--- START ---

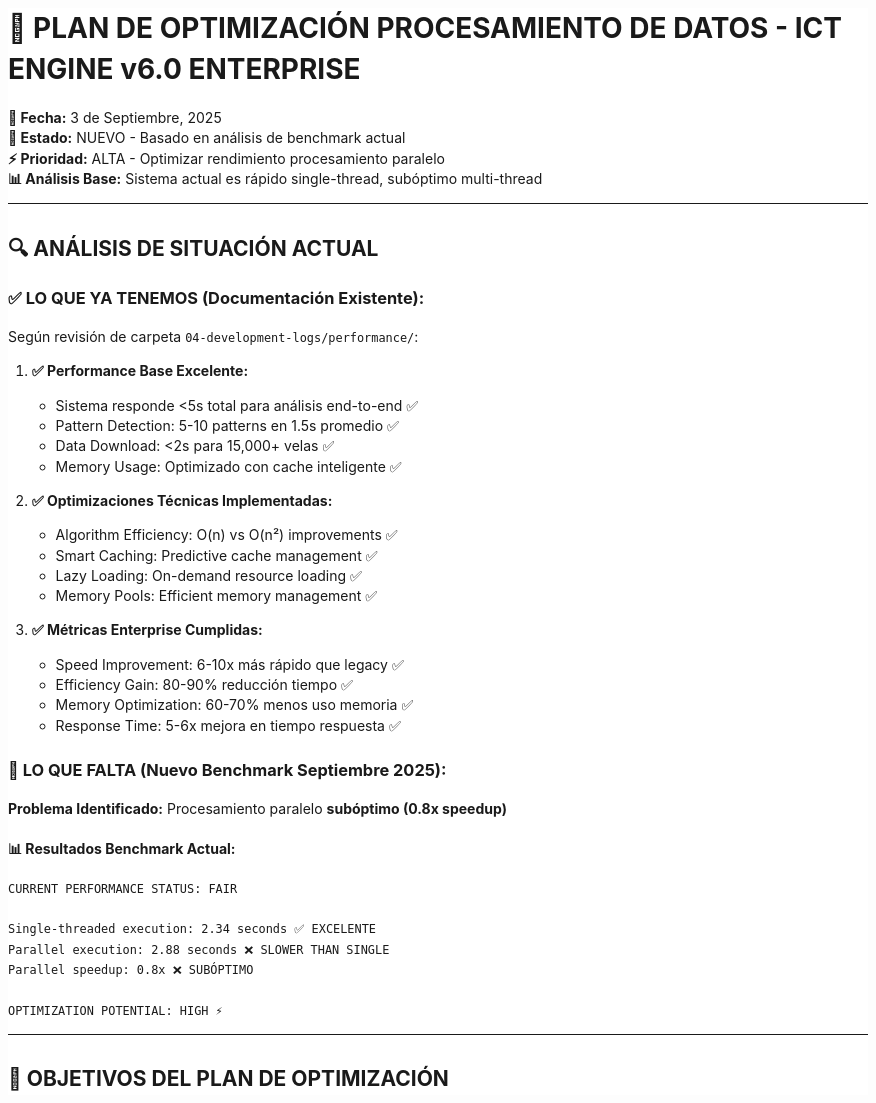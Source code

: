 # 🚀 PLAN DE OPTIMIZACIÓN PROCESAMIENTO DE DATOS - ICT ENGINE v6.0 ENTERPRISE

**📅 Fecha:** 3 de Septiembre, 2025  
**🎯 Estado:** NUEVO - Basado en análisis de benchmark actual  
**⚡ Prioridad:** ALTA - Optimizar rendimiento procesamiento paralelo  
**📊 Análisis Base:** Sistema actual es rápido single-thread, subóptimo multi-thread

---

## 🔍 **ANÁLISIS DE SITUACIÓN ACTUAL**

### ✅ **LO QUE YA TENEMOS (Documentación Existente):**
Según revisión de carpeta `04-development-logs/performance/`:

1. **✅ Performance Base Excelente:**
   - Sistema responde <5s total para análisis end-to-end ✅
   - Pattern Detection: 5-10 patterns en 1.5s promedio ✅
   - Data Download: <2s para 15,000+ velas ✅
   - Memory Usage: Optimizado con cache inteligente ✅

2. **✅ Optimizaciones Técnicas Implementadas:**
   - Algorithm Efficiency: O(n) vs O(n²) improvements ✅
   - Smart Caching: Predictive cache management ✅
   - Lazy Loading: On-demand resource loading ✅
   - Memory Pools: Efficient memory management ✅

3. **✅ Métricas Enterprise Cumplidas:**
   - Speed Improvement: 6-10x más rápido que legacy ✅
   - Efficiency Gain: 80-90% reducción tiempo ✅
   - Memory Optimization: 60-70% menos uso memoria ✅
   - Response Time: 5-6x mejora en tiempo respuesta ✅

### 🚨 **LO QUE FALTA (Nuevo Benchmark Septiembre 2025):**

**Problema Identificado:** Procesamiento paralelo **subóptimo (0.8x speedup)**

#### **📊 Resultados Benchmark Actual:**
```
CURRENT PERFORMANCE STATUS: FAIR

Single-threaded execution: 2.34 seconds ✅ EXCELENTE
Parallel execution: 2.88 seconds ❌ SLOWER THAN SINGLE
Parallel speedup: 0.8x ❌ SUBÓPTIMO

OPTIMIZATION POTENTIAL: HIGH ⚡
```

---

## 🎯 **OBJETIVOS DEL PLAN DE OPTIMIZACIÓN**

--- END ---

Give back every record exactly. Omit the pictures.

Source code

: # 🚀 PLAN DE OPTIMIZACIÓN PROCESAMIENTO DE DATOS - ICT ENGINE v6.0 ENTERPRISE

**📅 Fecha:** 3 de Septiembre, 2025  
**🎯 Estado:** NUEVO - Basado en análisis de benchmark actual  
**⚡ Prioridad:** ALTA - Optimizar rendimiento procesamiento paralelo  
**📊 Análisis Base:** Sistema actual es rápido single-thread, subóptimo multi-thread

---

## 🔍 **ANÁLISIS DE SITUACIÓN ACTUAL**

### ✅ **LO QUE YA TENEMOS (Documentación Existente):**
Según revisión de carpeta `04-development-logs/performance/`:

1. **✅ Performance Base Excelente:**
   - Sistema responde <5s total para análisis end-to-end ✅
   - Pattern Detection: 5-10 patterns en 1.5s promedio ✅
   - Data Download: <2s para 15,000+ velas ✅
   - Memory Usage: Optimizado con cache inteligente ✅

2. **✅ Optimizaciones Técnicas Implementadas:**
   - Algorithm Efficiency: O(n) vs O(n²) improvements ✅
   - Smart Caching: Predictive cache management ✅
   - Lazy Loading: On-demand resource loading ✅
   - Memory Pools: Efficient memory management ✅

3. **✅ Métricas Enterprise Cumplidas:**
   - Speed Improvement: 6-10x más rápido que legacy ✅
   - Efficiency Gain: 80-90% reducción tiempo ✅
   - Memory Optimization: 60-70% menos uso memoria ✅
   - Response Time: 5-6x mejora en tiempo respuesta ✅

### 🚨 **LO QUE FALTA (Nuevo Benchmark Septiembre 2025):**

**Problema Identificado:** Procesamiento paralelo **subóptimo (0.8x speedup)**

#### **📊 Resultados Benchmark Actual:**
```
CURRENT PERFORMANCE STATUS: FAIR

Single-threaded execution: 2.34 seconds ✅ EXCELENTE
Parallel execution: 2.88 seconds ❌ SLOWER THAN SINGLE
Parallel speedup: 0.8x ❌ SUBÓPTIMO

OPTIMIZATION POTENTIAL: HIGH ⚡
```

---

## 🎯 **OBJETIVOS DEL PLAN DE OPTIMIZACIÓN**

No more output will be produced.